Work order:
Each line must appear in the answer exactly as it does in the data.

Source texts of formatted documents
[Start of Attachment]

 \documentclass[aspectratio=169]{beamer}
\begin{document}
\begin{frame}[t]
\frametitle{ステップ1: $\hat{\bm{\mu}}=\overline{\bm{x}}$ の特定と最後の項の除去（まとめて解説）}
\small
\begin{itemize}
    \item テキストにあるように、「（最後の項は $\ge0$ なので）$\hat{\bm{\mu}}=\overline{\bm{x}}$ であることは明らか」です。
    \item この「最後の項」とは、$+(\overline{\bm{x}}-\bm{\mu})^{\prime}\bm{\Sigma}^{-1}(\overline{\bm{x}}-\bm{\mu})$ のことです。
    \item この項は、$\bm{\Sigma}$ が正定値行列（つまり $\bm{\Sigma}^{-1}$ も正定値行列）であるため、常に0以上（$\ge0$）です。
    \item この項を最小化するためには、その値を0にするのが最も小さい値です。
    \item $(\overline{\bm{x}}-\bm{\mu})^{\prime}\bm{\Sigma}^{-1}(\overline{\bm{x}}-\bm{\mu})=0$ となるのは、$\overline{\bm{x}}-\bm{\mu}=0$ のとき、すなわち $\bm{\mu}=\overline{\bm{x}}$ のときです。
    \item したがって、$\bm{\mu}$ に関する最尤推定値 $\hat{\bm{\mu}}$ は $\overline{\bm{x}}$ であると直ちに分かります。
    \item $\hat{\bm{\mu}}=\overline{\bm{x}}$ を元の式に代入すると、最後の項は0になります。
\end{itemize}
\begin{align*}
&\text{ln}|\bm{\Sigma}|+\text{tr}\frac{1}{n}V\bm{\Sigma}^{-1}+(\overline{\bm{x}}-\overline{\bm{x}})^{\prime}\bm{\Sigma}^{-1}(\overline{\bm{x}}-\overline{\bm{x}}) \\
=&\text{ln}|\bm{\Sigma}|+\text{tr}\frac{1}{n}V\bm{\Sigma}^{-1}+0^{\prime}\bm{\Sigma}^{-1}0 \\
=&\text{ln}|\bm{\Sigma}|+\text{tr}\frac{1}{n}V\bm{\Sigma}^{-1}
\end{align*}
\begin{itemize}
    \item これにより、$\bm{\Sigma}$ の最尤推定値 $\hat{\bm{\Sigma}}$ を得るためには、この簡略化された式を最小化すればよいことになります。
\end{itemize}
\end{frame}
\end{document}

[End of Attachment]

Problem solution:
 \documentclass[aspectratio=169]{beamer}
\begin{document}
\begin{frame}[t]
\frametitle{ステップ1: $\hat{\bm{\mu}}=\overline{\bm{x}}$ の特定と最後の項の除去（まとめて解説）}
\small
\begin{itemize}
    \item テキストにあるように、「（最後の項は $\ge0$ なので）$\hat{\bm{\mu}}=\overline{\bm{x}}$ であることは明らか」です。
    \item この「最後の項」とは、$+(\overline{\bm{x}}-\bm{\mu})^{\prime}\bm{\Sigma}^{-1}(\overline{\bm{x}}-\bm{\mu})$ のことです。
    \item この項は、$\bm{\Sigma}$ が正定値行列（つまり $\bm{\Sigma}^{-1}$ も正定値行列）であるため、常に0以上（$\ge0$）です。
    \item この項を最小化するためには、その値を0にするのが最も小さい値です。
    \item $(\overline{\bm{x}}-\bm{\mu})^{\prime}\bm{\Sigma}^{-1}(\overline{\bm{x}}-\bm{\mu})=0$ となるのは、$\overline{\bm{x}}-\bm{\mu}=0$ のとき、すなわち $\bm{\mu}=\overline{\bm{x}}$ のときです。
    \item したがって、$\bm{\mu}$ に関する最尤推定値 $\hat{\bm{\mu}}$ は $\overline{\bm{x}}$ であると直ちに分かります。
    \item $\hat{\bm{\mu}}=\overline{\bm{x}}$ を元の式に代入すると、最後の項は0になります。
\end{itemize}
\begin{align*}
&\text{ln}|\bm{\Sigma}|+\text{tr}\frac{1}{n}V\bm{\Sigma}^{-1}+(\overline{\bm{x}}-\overline{\bm{x}})^{\prime}\bm{\Sigma}^{-1}(\overline{\bm{x}}-\overline{\bm{x}}) \\
=&\text{ln}|\bm{\Sigma}|+\text{tr}\frac{1}{n}V\bm{\Sigma}^{-1}+0^{\prime}\bm{\Sigma}^{-1}0 \\
=&\text{ln}|\bm{\Sigma}|+\text{tr}\frac{1}{n}V\bm{\Sigma}^{-1}
\end{align*}
\begin{itemize}
    \item これにより、$\bm{\Sigma}$ の最尤推定値 $\hat{\bm{\Sigma}}$ を得るためには、この簡略化された式を最小化すればよいことになります。
\end{itemize}
\end{frame}
\end{document}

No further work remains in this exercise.